United States officials hope that UN Secretary-General Javier P'erez de Cu'ellar's visit to the Gulf region will temporarily ease Iranian attacks on tankers. The Secretary-General arrives in Tehran today. But a basic skepticism persists over whether Iran is serious about agreeing to a cease-fire. The officials also share the following perceptions of the Gulf situation and US policy toward the region:
The realization that the return of fighting in the Gulf heightens the risk of a clash involving US forces and that US actions and policy are now entangled in the moves of others in the Gulf (over which the US has little control).
A determination, despite the risks, to maintain the long-term commitment to defend the Gulf Arabs and rein in Iranian behavior, but a willingness to talk seriously to Iran whenever it is ready to begin a constructive dialogue.

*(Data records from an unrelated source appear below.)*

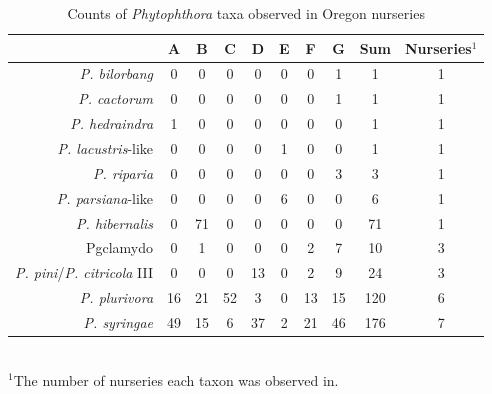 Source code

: \documentclass[12pt]{article}
\begin{document}
\begin{table}[ht]
\centering
\caption{Counts of \emph{Phytophthora} taxa observed in Oregon nurseries} 
\label{tab:taxa_counts}
\begin{tabular}{rccccccccc}
  \hline
 & \textbf{A} & \textbf{B} & \textbf{C} & \textbf{D} & \textbf{E} & \textbf{F} & \textbf{G} & \textbf{Sum} & \textbf{Nurseries}$^{1}$ \\ 
  \hline
  \emph{P. bilorbang} & 0 & 0 & 0 & 0 & 0 & 0 & 1 & 1 & 1 \\ 
  \emph{P. cactorum} & 0 & 0 & 0 & 0 & 0 & 0 & 1 & 1 & 1 \\ 
  \emph{P. hedraindra}  & 1 & 0 & 0 & 0 & 0 & 0 & 0 & 1 & 1 \\ 
  \emph{P. lacustris}-like & 0 & 0 & 0 & 0 & 1 & 0 & 0 & 1 & 1 \\ 
  \emph{P. riparia} & 0 & 0 & 0 & 0 & 0 & 0 & 3 & 3 & 1 \\ 
  \emph{P. parsiana}-like & 0 & 0 & 0 & 0 & 6 & 0 & 0 & 6 & 1 \\ 
  \emph{P. hibernalis} & 0 & 71 & 0 & 0 & 0 & 0 & 0 & 71 & 1 \\ 
  Pgclamydo & 0 & 1 & 0 & 0 & 0 & 2 & 7 & 10 & 3 \\ 
  \emph{P. pini}/\emph{P. citricola} III & 0 & 0 & 0 & 13 & 0 & 2 & 9 & 24 & 3 \\ 
  \emph{P. plurivora} & 16 & 21 & 52 & 3 & 0 & 13 & 15 & 120 & 6 \\ 
  \emph{P. syringae} & 49 & 15 & 6 & 37 & 2 & 21 & 46 & 176 & 7 \\ 
   \hline
\end{tabular}
\\
$^{1}$The number of nurseries each taxon was observed in.
\end{table}
\end{document}
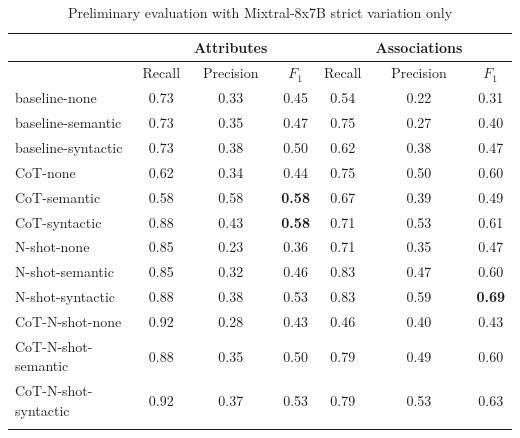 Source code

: \begin{table}[!h]
    \scriptsize
    \centering
    \setlength{\tabcolsep}{0.5em}
    \begin{tabular}{lcccccc}
    \toprule
         & & Attributes & & & Associations & \\
     \toprule
         & Recall & Precision & $F_1$ & Recall & Precision & $F_1$ \\
    \toprule
    
    \addlinespace
         baseline-none        & 0.73 & 0.33 & 0.45 & 0.54 & 0.22 & 0.31 \\
    	 baseline-semantic    & 0.73 & 0.35 & 0.47 & 0.75 & 0.27 & 0.40 \\
         baseline-syntactic   & 0.73 & 0.38 & 0.50 & 0.62 & 0.38 & 0.47 \\
         CoT-none             & 0.62 & 0.34 & 0.44 & 0.75 & 0.50 & 0.60 \\
         CoT-semantic         & 0.58 & 0.58 & \textbf{0.58} & 0.67 & 0.39 & 0.49 \\
         CoT-syntactic        & 0.88 & 0.43 & \textbf{0.58} & 0.71 & 0.53 & 0.61 \\
         N-shot-none          & 0.85 & 0.23 & 0.36 & 0.71 & 0.35 & 0.47 \\
         N-shot-semantic      & 0.85 & 0.32 & 0.46 & 0.83 & 0.47 & 0.60 \\
         N-shot-syntactic     & 0.88 & 0.38 & 0.53 & 0.83 & 0.59 & \textbf{0.69} \\
         CoT-N-shot-none      & 0.92 & 0.28 & 0.43 & 0.46 & 0.40 & 0.43 \\
         CoT-N-shot-semantic  & 0.88 & 0.35 & 0.50 & 0.79 & 0.49 & 0.60 \\
         CoT-N-shot-syntactic & 0.92 & 0.37 & 0.53 & 0.79 & 0.53 & 0.63 \\
    \addlinespace
    \bottomrule
    \addlinespace
    \end{tabular}
    \caption{Preliminary evaluation with Mixtral-8x7B strict variation only}
    \label{tab:preliminary-mixtral}
\end{table}



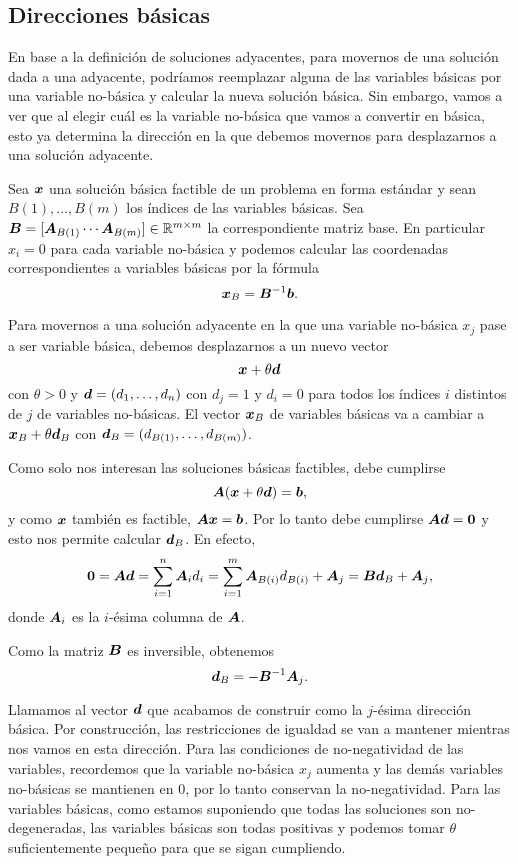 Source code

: \subsection{Direcciones básicas}

En base a la definición de soluciones adyacentes, para movernos de una solución dada a una adyacente, podríamos reemplazar alguna de las variables básicas por una variable no-básica y calcular la nueva solución básica. Sin embargo, vamos a ver que al elegir cuál es la variable no-básica que vamos a convertir en básica, esto ya determina la dirección en la que debemos movernos para desplazarnos a una solución adyacente.

Sea $\bm{x}$ una solución básica factible de un problema en forma estándar y sean $B(1), \dots, B(m)$ los índices de las variables básicas. Sea $\bm{B} = [ \bm{A}_{B(1)} \cdots \bm{A}_{B(m)}] \in \mathbb{R}^{m \times m}$ la correspondiente matriz base. En particular $x_i = 0$ para cada variable no-básica y  podemos calcular las coordenadas correspondientes a variables básicas por la fórmula
$$
\bm{x}_B = \bm{B}^{-1}\bm{b}.
$$

Para movernos a una solución adyacente en la que una variable no-básica $x_j$ pase a ser variable básica, debemos desplazarnos a un nuevo vector $$\bm{x} + \theta \bm{d}$$
con $\theta > 0$ y $\bm{d} = (d_1, \dots, d_n)$ con $d_j =1$ y $d_i = 0$ para todos los índices $i$ distintos de $j$ de variables no-básicas. El vector $\bm{x}_B$ de variables básicas va a cambiar a $\bm{x}_B + \theta \bm{d}_B$ con $\bm{d}_B = (d_{B(1)}, \dots, d_{B(m)})$.

Como solo nos interesan las soluciones básicas factibles, debe cumplirse
$$
\bm{A}(\bm{x} + \theta \bm{d}) = \bm{b},
$$
y como $\bm{x}$ también es factible, $\bm{A} \bm{x} = \bm{b}$. Por lo tanto debe cumplirse $\bm{A} \bm{d} = \bm{0}$ y esto nos permite calcular $\bm{d}_B$. En efecto,
$$
\bm{0} = \bm{A} \bm{d} = \sum_{i=1}^n \bm{A}_i d_i = \sum_{i=1}^m \bm{A}_{B(i)} d_{B(i)} + \bm{A}_j = \bm{B} \bm{d}_B + \bm{A}_j,$$
donde $\bm{A}_i$ es la $i$-ésima columna de $\bm{A}$.

Como la matriz $\bm{B}$ es inversible, obtenemos
$$
\bm{d}_B = -\bm{B}^{-1} \bm{A}_j.
$$

Llamamos al vector $\bm{d}$ que acabamos de construir como la $j$-ésima dirección básica. Por construcción, las restricciones de igualdad se van a mantener mientras nos vamos en esta dirección. Para las condiciones de no-negatividad de las variables, recordemos que la variable no-básica $x_j$ aumenta y las demás variables no-básicas se mantienen en 0, por lo tanto conservan la no-negatividad. Para las variables básicas, como estamos suponiendo que todas las soluciones son no-degeneradas, las variables básicas son todas positivas y podemos tomar $\theta$ suficientemente pequeño para que se sigan cumpliendo.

A serious commitment to pursue nonmilitary means to reduce tensions in the Gulf region and end the Iran-Iraq war, particularly through the UN.
A firm intention to pursue UN sanctions against Iran if Iran further delays accepting July's UN Resolution 598 calling on Iran and Iraq to accept a cease-fire.
Growing recognition that the Soviet Union will have to play a key role if the UN process is to work. Opinion is divided, however, over whether Moscow is willing to be tough with Iran and the degree to which the US should seek to engage Moscow in broader efforts to end the war.
Officials and private specialists acknowledge that the renewed tanker war has increased the nervousness among politicians and others in Washington. However, they do not see this anxiety developing into a serious congressional challenge to US policy. Rather, they see broad agreement that this policy is based on important strategic considerations.
Some officials express anger that Iraq did not wait longer before attacking Iran and felt that the US should have been more critical of the Iraqi attacks, since they took the focus off of Tehran as the one resisting a cease-fire. Paul Jabber of the Council on Foreign Relations explains, and officials agree, that hitting Iran's oil exports is the only ``offensive weapon'' Iraq has to affect ``Iran's calculus on the war.'' Otherwise, it just has to absorb Iran's ground attacks, Mr. Jabber says.
On the positive side, one State Department official noted, Iran is being careful to stay away from US-protected shipping. He and others add that Tehran's invitation to the UN Secretary-General and its reported aid in the release of a West German hostage in Lebanon signal that Iran is feeling the pressure of US Gulf policy and international criticism. These sources underline that the renewed tension in the Gulf also points up the need to move quickly to a cease-fire or to sanctions of the belligerent that opposes one - in this case, Iran.
Jabber says the Iranians have in effect painted themselves into a corner by regularly repeating extreme conditions for ending the war. He argues that a ``constellation of pressures'' will have to be brought to bear on Iran to raise the costs of pursuing the war and to heighten the country's diplomatic isolation. Jabber suggests that the most effective means of pressure would be an international arms and oil embargo of Iran. Even if not perfect, such a step could tip the balance toward those in Iran who want to end the war, he says. Tehran does not have the economic margin to pursue the war much longer without real hardship if its trade income were cut and arms costs were raised significantly, Jabber explains.
Other US observers are pessimistic about Iran's sincerity in the UN cease-fire process.
On Sunday, Vernon Walters, America's ambassador to the UN, repeated Washington's intention to pursue an arms embargo in the UN Security Council, if there is no progress as a result of the Secretary-General's visit. US officials have discounted an economic embargo as too hard to monitor and as lacking support from other countries.
But Security Council agreement on an arms embargo will not be easy. US officials say a number of Security Council members are hesitant to impose any sanctions and some will probably try to delay action on any agreement. The Soviet Union and China are the two large question marks among the permanent members of the Security Council.